Independent Collectors

Ivo Schouten

Amsterdam's Young Collectors Circle series "Art of Collecting" brings to light the personal relationships between a collector and their favorite artwork.

Ivo Schouten with “A Concrete Atled” by BORIS TELLEGEN. Photo: Laura Hein
Ivo Schouten with “A Concrete Atled” by BORIS TELLEGEN. Photo: Laura Hein

Amsterdam’s Young Collectors Circle “Art of Collecting” brings to light the personal relationships between a collector and their favorite artwork from their collection.

The Collector

Ivo Schouten is a freelance graphic designer and desktop publisher and lives with his wife and their two children in Amsterdam.

The Artwork

This concrete sculpture is called “A Concrete Atled” and is by artist and street artist Boris Tellegen aka Delta. I wanted to buy an object/sculpture for once, to make myself consciously focus in that direction for once. I already had a piece by Boris Tellegen, but his sculptures were either no longer available or they were too large. So when I came across this sculpture in an exhibition by the Mini Galerie, Amsterdam, I didn’t need much time to deliberate. I was immediately sold! Its shape, the combination of the material and its elegance make it special for me.

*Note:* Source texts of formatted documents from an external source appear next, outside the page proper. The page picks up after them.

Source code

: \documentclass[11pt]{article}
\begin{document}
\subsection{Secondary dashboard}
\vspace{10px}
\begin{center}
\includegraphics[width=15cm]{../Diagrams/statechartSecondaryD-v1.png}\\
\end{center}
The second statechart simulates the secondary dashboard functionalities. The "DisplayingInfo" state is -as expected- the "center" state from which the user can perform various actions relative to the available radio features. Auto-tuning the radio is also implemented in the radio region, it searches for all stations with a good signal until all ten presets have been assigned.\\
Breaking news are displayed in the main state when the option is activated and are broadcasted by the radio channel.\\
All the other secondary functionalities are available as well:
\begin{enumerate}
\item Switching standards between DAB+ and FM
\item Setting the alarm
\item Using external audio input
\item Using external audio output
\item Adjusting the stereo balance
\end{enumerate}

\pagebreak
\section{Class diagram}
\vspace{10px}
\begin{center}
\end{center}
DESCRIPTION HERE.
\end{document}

I am the art buyer in our family. My wife enjoys going to art fairs, but she doesn’t feel the urge to actually purchase a piece. This sculpture was a rather impulsive buy and at first my wife assumed I was joking about the fact that I bought something again: “But didn’t you buy something last week?”.

I usually let the art “lie around the house” for a while after buying it, so I can slowly get an idea of where it belongs. But with this piece the final placement was extremely disappointing – for some reason the sculpture totally faded into the background. So I had a plinth custom made and now the placement does the sculpture justice. I don’t see the sculpture as a static object, because it looks different from every angle. That’s why I don’t think I’ll ever grow tired of it.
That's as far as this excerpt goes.